Ou seja, a diversidade cultural e a existência de outras racionalidades ambientais representam um entrave à racionalidade mercantil, que com ela competiriam e eventualmente não se inclinariam necessariamente ao desenvolvimento e ao consumo. Por isso o objetivo desta racionalidade de se difundir e formar uma unidade que seja globalizada: o intuito continua sendo a dominação e ampliação dos adeptos ao crescimento e desenvolvimento econômico.

Foi neste sentido que deixamos para trás conhecimentos, saberes e culturas que se relacionaram e se relacionam com a natureza de forma harmônica na história (como a racionalidade ambiental dos indígenas e outros grupos) para nos apropriarmos de forma acrítica de uma racionalidade que na verdade desconhecemos, já que suas contradições não emergem no plano do senso comum.

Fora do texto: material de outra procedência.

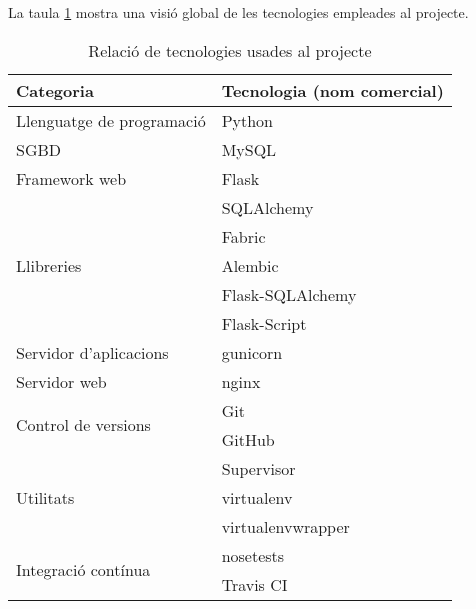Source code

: 	La taula \ref{table:tecnologies} mostra una visió global de les tecnologies empleades al projecte.

\begin{table}[h!]
 	\begin{center}
 		\begin{tabularx}{\textwidth}{|l|X|}
  			\hline
 			\bfseries Categoria & \bfseries Tecnologia (nom comercial) \\ \hline
			Llenguatge de programació &  Python \\ \hline
			\ac{SGBD} & MySQL \\ \hline
			Framework web & Flask\\ \hline
			\multirow{5}{*}{Llibreries} & SQLAlchemy  \\
 & Fabric \\
 & Alembic \\
 & Flask-SQLAlchemy \\
 & Flask-Script\\ \hline
 Servidor d'aplicacions & gunicorn \\ \hline
 Servidor web & nginx \\ \hline
\multirow{2}{*}{Control de versions} & Git \\ & GitHub \\ \hline
\multirow{3}{*}{Utilitats} & Supervisor \\ & virtualenv \\ & virtualenvwrapper\\ \hline
\multirow{2}{*}{Integració contínua} & nosetests \\ & Travis CI \\ \hline
		\end{tabularx}
	\end{center}
	\label{table:tecnologies}
	\caption{Relació de tecnologies usades al projecte} 
\end{table}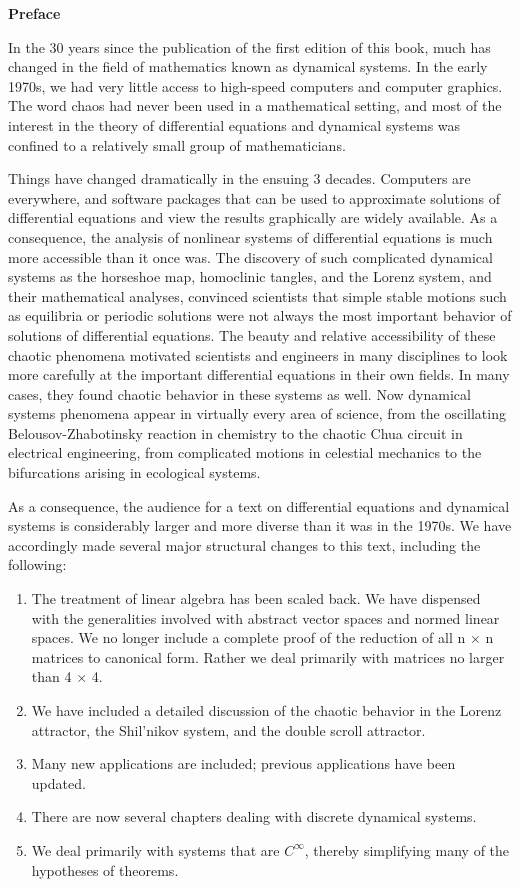 \documentclass[12pt]{article}
\begin{document}
\textbf{Preface}

\hfill

In the 30 years since the publication of the first edition of this book, much
has changed in the field of mathematics known as dynamical systems. In the
early 1970s, we had very little access to high-speed computers and computer
graphics. The word chaos had never been used in a mathematical setting, and
most of the interest in the theory of differential equations and dynamical
systems was confined to a relatively small group of mathematicians.

Things have changed dramatically in the ensuing 3 decades. Computers are
everywhere, and software packages that can be used to approximate solutions
of differential equations and view the results graphically are widely available.
As a consequence, the analysis of nonlinear systems of differential equations
is much more accessible than it once was. The discovery of such complicated
dynamical systems as the horseshoe map, homoclinic tangles, and the
Lorenz system, and their mathematical analyses, convinced scientists that simple
stable motions such as equilibria or periodic solutions were not always the
most important behavior of solutions of differential equations. The beauty
and relative accessibility of these chaotic phenomena motivated scientists and
engineers in many disciplines to look more carefully at the important differential
equations in their own fields. In many cases, they found chaotic behavior in
these systems as well. Now dynamical systems phenomena appear in virtually
every area of science, from the oscillating Belousov-Zhabotinsky reaction in
chemistry to the chaotic Chua circuit in electrical engineering, from complicated
motions in celestial mechanics to the bifurcations arising in ecological
systems.

As a consequence, the audience for a text on differential equations and
dynamical systems is considerably larger and more diverse than it was in
the 1970s. We have accordingly made several major structural changes to
this text, including the following:

\begin{enumerate}
\item The treatment of linear algebra has been scaled back. We have dispensed
with the generalities involved with abstract vector spaces and normed
linear spaces. We no longer include a complete proof of the reduction
of all n × n matrices to canonical form. Rather we deal primarily with
matrices no larger than 4 × 4.
\item We have included a detailed discussion of the chaotic behavior in the
Lorenz attractor, the Shil’nikov system, and the double scroll attractor.
\item Many new applications are included; previous applications have been
updated.
\item There are now several chapters dealing with discrete dynamical systems.
\item We deal primarily with systems that are $C^{\infty}$, thereby simplifying many of
the hypotheses of theorems.
\end{enumerate}
\end{document}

A conotação imperialista (verde) também subsiste nesta dinâmica contemporânea, ainda que de outra forma: as revoluções constantes nos processos de produção e as vantagens locacionais do município de Ponta Grossa/PR aprofundam a exploração da natureza neste território, fazendo com que o fluxo de matérias-primas e de energia continue a fluir no sentido colonial tradicional, ou seja, as riquezas da natureza aqui presentes continuam sendo deslocadas para os países centrais do sistema-mundo, restando aos países periféricos e semiperiféricos o caos socioambiental. Alier (2012, p. 31), em alusão ao seu livro “Ecologismo dos Pobres”, no qual discute a questão ambiental dos países marginais do sistema-mundo, narra o seguinte fato:

Os verdes alemães, que eram internacionalistas, uniram-se ao movimento europeu da ecoeficiência. Em 1998, um amigo meu, Domingo Jiménez Beltrán, diretor executivo da Agência Ambiental Européia, fez um discurso no Instituto Wuppertal intitulado “Ecoeficiência, a resposta européia ao desafio da sustentabilidade”. Eu o contestei dizendo-lhe que escreveria um livro sobre “Ecojustiça, a resposta do Terceiro Mundo ao desafio da sustentabilidade”. Trata-se justamente deste livro.

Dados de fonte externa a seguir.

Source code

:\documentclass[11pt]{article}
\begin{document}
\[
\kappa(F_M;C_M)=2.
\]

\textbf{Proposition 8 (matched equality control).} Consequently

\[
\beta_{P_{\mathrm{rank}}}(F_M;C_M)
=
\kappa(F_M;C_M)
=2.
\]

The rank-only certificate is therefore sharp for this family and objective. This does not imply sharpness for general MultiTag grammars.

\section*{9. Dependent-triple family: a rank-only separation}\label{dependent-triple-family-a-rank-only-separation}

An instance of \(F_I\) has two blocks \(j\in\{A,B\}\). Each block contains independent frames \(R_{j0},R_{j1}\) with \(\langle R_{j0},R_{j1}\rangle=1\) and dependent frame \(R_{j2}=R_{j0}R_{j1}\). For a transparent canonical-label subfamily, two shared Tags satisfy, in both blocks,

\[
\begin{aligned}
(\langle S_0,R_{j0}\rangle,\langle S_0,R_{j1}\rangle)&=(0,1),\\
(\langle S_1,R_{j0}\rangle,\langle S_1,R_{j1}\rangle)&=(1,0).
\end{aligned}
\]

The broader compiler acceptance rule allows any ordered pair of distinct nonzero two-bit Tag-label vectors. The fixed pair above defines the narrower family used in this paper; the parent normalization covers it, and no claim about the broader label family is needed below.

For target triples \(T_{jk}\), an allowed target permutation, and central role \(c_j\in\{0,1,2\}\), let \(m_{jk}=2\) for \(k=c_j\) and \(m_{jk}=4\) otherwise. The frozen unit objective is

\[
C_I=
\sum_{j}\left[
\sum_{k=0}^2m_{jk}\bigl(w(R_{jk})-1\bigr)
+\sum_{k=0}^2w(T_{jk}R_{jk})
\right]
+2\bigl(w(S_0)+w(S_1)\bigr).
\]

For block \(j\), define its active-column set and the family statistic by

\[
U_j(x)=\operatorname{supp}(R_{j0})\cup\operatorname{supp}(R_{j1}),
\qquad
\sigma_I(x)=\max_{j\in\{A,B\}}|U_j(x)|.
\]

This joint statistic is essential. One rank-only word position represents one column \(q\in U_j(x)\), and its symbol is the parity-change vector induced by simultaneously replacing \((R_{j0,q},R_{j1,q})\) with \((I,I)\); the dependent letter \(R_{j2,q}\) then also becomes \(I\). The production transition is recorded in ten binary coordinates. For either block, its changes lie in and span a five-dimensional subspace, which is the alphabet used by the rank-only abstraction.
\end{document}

Assim, a partir dos limites de uma razão insustentável, a história se abre para uma ressignificação:

A transição para a sustentabilidade implica a necessidade de superar a ideia da transcendência histórica que repousa na razão econômica como

um processo de superação dialética do reino da necessidade, fundado na racionalidade científica e instrumental que mobiliza o desenvolvimento das forças produtivas como um processo natural de evolução que avança para estágios superiores de desenvolvimento (LEFF, 2013, p. 404).

Esta necessidade de superação do atual ciclo de acumulação se perde, portanto, quando a análise leva em conta apenas a dinâmica contemporânea da realidade. Temos, portanto, que a superação deste cenário não nos permite perder de vistas os processos históricos imbricados, pois é a história que ressalta a dominação (da natureza e dos homens) e nos faz lembrar que ainda estamos aprisionados a uma forma de pensar e de se relacionar com a natureza que, além de não ser nossa, não nos tem servido.